- **MATERIAL FOR THE TASK**:
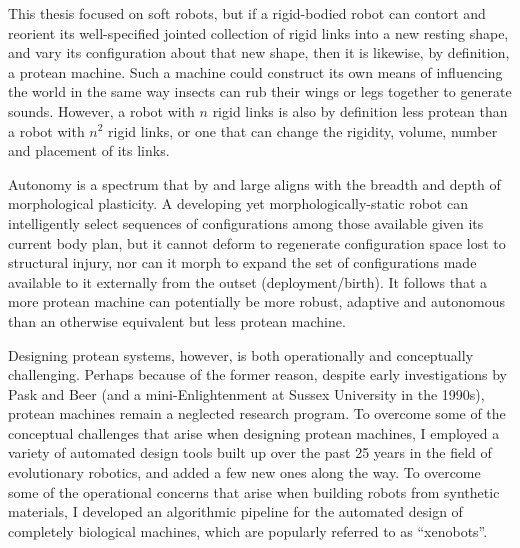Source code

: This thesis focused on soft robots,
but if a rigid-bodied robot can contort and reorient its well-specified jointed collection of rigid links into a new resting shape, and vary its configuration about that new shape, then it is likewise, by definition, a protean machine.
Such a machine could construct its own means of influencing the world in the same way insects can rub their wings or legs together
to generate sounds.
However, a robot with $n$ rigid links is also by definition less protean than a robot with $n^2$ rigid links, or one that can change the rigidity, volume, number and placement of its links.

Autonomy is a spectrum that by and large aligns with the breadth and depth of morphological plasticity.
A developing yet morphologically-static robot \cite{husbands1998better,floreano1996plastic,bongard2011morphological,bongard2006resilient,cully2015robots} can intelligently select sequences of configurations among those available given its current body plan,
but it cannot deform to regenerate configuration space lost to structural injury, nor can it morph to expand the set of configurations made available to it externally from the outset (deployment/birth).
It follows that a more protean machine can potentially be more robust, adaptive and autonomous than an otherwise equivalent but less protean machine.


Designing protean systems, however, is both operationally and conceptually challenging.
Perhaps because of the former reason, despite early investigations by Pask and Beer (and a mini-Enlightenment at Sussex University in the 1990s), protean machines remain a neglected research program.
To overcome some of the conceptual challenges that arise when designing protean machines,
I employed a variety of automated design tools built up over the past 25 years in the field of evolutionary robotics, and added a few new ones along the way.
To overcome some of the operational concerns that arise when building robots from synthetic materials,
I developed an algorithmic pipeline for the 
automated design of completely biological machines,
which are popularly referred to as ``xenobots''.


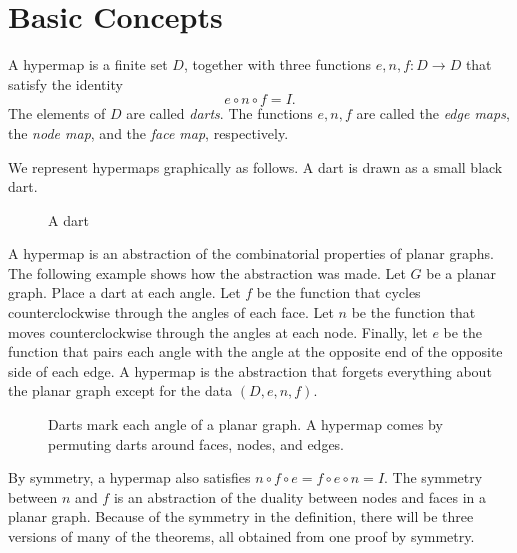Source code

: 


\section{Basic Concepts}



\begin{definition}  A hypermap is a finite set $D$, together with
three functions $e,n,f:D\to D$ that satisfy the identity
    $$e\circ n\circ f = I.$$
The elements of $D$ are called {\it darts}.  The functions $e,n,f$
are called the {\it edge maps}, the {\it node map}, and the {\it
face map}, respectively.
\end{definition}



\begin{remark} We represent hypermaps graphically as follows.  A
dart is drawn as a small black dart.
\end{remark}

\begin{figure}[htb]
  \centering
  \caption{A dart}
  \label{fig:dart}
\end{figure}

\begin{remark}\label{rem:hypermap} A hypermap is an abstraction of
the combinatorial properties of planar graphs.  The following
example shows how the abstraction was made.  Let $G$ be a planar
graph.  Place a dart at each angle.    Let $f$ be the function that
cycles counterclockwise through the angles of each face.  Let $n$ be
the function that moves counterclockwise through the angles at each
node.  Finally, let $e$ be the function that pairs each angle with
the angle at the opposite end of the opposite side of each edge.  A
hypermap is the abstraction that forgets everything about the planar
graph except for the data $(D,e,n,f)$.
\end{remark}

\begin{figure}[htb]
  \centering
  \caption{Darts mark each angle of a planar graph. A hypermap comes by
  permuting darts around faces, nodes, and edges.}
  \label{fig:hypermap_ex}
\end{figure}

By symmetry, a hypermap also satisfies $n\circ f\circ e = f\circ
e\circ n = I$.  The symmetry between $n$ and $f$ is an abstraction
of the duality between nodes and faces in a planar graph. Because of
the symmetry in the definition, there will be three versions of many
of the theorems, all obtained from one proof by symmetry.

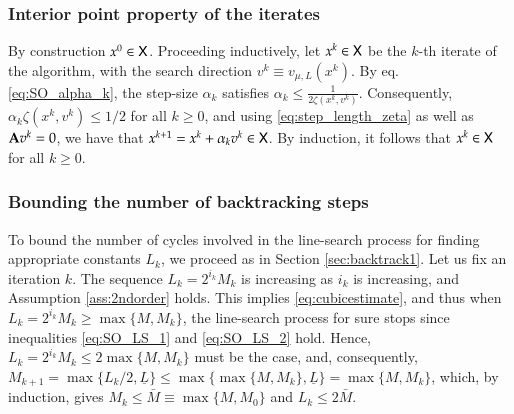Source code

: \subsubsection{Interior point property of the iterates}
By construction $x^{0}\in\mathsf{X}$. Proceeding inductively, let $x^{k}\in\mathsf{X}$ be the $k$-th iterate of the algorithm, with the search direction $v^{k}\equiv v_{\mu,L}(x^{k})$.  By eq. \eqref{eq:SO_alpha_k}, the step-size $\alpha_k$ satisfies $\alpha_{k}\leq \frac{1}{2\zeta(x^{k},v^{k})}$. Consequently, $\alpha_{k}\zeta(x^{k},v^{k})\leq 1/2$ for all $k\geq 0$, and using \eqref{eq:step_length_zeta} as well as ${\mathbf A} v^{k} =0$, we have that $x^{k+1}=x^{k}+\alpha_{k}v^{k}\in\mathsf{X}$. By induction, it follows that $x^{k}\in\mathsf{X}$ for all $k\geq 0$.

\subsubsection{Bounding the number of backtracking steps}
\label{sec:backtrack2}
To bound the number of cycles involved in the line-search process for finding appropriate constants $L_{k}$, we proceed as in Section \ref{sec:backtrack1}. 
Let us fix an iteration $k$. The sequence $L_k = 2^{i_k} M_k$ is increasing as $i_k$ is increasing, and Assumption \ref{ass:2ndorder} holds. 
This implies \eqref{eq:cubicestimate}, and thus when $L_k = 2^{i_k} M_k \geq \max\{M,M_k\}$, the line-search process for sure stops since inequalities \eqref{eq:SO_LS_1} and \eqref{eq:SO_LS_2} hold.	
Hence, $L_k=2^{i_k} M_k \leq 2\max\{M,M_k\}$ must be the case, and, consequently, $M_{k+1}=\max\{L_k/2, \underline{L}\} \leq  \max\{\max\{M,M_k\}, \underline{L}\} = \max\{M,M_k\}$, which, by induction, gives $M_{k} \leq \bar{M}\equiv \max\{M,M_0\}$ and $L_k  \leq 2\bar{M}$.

- **EXERCISE DESCRIPTION**: How would the lines above read from the one with "example shows how" to the one with "and thus when", inclusive, with no pictures? Write them out exactly.

- **ANSWER SECTION**:
example shows how the abstraction was made.  Let $G$ be a planar
graph.  Place a dart at each angle.    Let $f$ be the function that
cycles counterclockwise through the angles of each face.  Let $n$ be
the function that moves counterclockwise through the angles at each
node.  Finally, let $e$ be the function that pairs each angle with
the angle at the opposite end of the opposite side of each edge.  A
hypermap is the abstraction that forgets everything about the planar
graph except for the data $(D,e,n,f)$.
\end{remark}

\begin{figure}[htb]
  \centering
  \caption{Darts mark each angle of a planar graph. A hypermap comes by
  permuting darts around faces, nodes, and edges.}
  \label{fig:hypermap_ex}
\end{figure}

By symmetry, a hypermap also satisfies $n\circ f\circ e = f\circ
e\circ n = I$.  The symmetry between $n$ and $f$ is an abstraction
of the duality between nodes and faces in a planar graph. Because of
the symmetry in the definition, there will be three versions of many
of the theorems, all obtained from one proof by symmetry.

Source code

: \subsubsection{Interior point property of the iterates}
By construction $x^{0}\in\mathsf{X}$. Proceeding inductively, let $x^{k}\in\mathsf{X}$ be the $k$-th iterate of the algorithm, with the search direction $v^{k}\equiv v_{\mu,L}(x^{k})$.  By eq. \eqref{eq:SO_alpha_k}, the step-size $\alpha_k$ satisfies $\alpha_{k}\leq \frac{1}{2\zeta(x^{k},v^{k})}$. Consequently, $\alpha_{k}\zeta(x^{k},v^{k})\leq 1/2$ for all $k\geq 0$, and using \eqref{eq:step_length_zeta} as well as ${\mathbf A} v^{k} =0$, we have that $x^{k+1}=x^{k}+\alpha_{k}v^{k}\in\mathsf{X}$. By induction, it follows that $x^{k}\in\mathsf{X}$ for all $k\geq 0$.

\subsubsection{Bounding the number of backtracking steps}
\label{sec:backtrack2}
To bound the number of cycles involved in the line-search process for finding appropriate constants $L_{k}$, we proceed as in Section \ref{sec:backtrack1}. 
Let us fix an iteration $k$. The sequence $L_k = 2^{i_k} M_k$ is increasing as $i_k$ is increasing, and Assumption \ref{ass:2ndorder} holds. 
This implies \eqref{eq:cubicestimate}, and thus when $L_k = 2^{i_k} M_k \geq \max\{M,M_k\}$, the line-search process for sure stops since inequalities \eqref{eq:SO_LS_1} and \eqref{eq:SO_LS_2} hold.	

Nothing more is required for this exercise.